(Stored data)
--- START ---
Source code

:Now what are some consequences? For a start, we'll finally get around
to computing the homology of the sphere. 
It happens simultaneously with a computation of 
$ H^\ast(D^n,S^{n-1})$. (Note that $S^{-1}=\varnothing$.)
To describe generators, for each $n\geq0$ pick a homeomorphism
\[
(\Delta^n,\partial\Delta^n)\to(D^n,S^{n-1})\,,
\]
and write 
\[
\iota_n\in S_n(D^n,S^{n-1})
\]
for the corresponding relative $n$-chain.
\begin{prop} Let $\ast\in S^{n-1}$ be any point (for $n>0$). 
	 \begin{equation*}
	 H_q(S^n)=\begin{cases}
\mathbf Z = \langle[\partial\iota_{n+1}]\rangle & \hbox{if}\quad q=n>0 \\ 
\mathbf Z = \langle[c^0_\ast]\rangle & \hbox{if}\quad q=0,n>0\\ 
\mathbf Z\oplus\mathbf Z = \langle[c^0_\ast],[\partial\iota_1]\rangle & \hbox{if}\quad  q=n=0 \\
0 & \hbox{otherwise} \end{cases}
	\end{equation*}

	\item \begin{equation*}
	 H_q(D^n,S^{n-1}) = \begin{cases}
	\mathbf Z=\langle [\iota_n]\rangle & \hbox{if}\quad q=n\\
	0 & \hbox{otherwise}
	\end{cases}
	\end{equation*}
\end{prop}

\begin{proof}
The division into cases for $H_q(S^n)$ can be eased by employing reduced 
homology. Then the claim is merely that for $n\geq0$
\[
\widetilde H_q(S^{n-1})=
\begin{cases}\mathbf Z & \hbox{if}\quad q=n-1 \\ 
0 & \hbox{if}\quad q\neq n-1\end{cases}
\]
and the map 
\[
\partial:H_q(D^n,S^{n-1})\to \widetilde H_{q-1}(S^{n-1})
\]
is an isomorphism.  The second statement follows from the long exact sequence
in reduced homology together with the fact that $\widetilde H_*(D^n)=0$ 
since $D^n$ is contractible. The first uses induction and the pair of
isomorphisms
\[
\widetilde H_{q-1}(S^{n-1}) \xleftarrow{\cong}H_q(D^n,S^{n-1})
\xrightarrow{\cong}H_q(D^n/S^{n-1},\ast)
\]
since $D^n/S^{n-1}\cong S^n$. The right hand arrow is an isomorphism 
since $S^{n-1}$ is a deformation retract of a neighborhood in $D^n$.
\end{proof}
--- END ---
▸ **Work to complete**
Go through the records and copy each one exactly.

▸ **Your solution**
Source code

:Now what are some consequences? For a start, we'll finally get around
to computing the homology of the sphere. 
It happens simultaneously with a computation of 
$ H^\ast(D^n,S^{n-1})$. (Note that $S^{-1}=\varnothing$.)
To describe generators, for each $n\geq0$ pick a homeomorphism
\[
(\Delta^n,\partial\Delta^n)\to(D^n,S^{n-1})\,,
\]
and write 
\[
\iota_n\in S_n(D^n,S^{n-1})
\]
for the corresponding relative $n$-chain.
\begin{prop} Let $\ast\in S^{n-1}$ be any point (for $n>0$). 
	 \begin{equation*}
	 H_q(S^n)=\begin{cases}
\mathbf Z = \langle[\partial\iota_{n+1}]\rangle & \hbox{if}\quad q=n>0 \\ 
\mathbf Z = \langle[c^0_\ast]\rangle & \hbox{if}\quad q=0,n>0\\ 
\mathbf Z\oplus\mathbf Z = \langle[c^0_\ast],[\partial\iota_1]\rangle & \hbox{if}\quad  q=n=0 \\
0 & \hbox{otherwise} \end{cases}
	\end{equation*}

	\item \begin{equation*}
	 H_q(D^n,S^{n-1}) = \begin{cases}
	\mathbf Z=\langle [\iota_n]\rangle & \hbox{if}\quad q=n\\
	0 & \hbox{otherwise}
	\end{cases}
	\end{equation*}
\end{prop}

\begin{proof}
The division into cases for $H_q(S^n)$ can be eased by employing reduced 
homology. Then the claim is merely that for $n\geq0$
\[
\widetilde H_q(S^{n-1})=
\begin{cases}\mathbf Z & \hbox{if}\quad q=n-1 \\ 
0 & \hbox{if}\quad q\neq n-1\end{cases}
\]
and the map 
\[
\partial:H_q(D^n,S^{n-1})\to \widetilde H_{q-1}(S^{n-1})
\]
is an isomorphism.  The second statement follows from the long exact sequence
in reduced homology together with the fact that $\widetilde H_*(D^n)=0$ 
since $D^n$ is contractible. The first uses induction and the pair of
isomorphisms
\[
\widetilde H_{q-1}(S^{n-1}) \xleftarrow{\cong}H_q(D^n,S^{n-1})
\xrightarrow{\cong}H_q(D^n/S^{n-1},\ast)
\]
since $D^n/S^{n-1}\cong S^n$. The right hand arrow is an isomorphism 
since $S^{n-1}$ is a deformation retract of a neighborhood in $D^n$.
\end{proof}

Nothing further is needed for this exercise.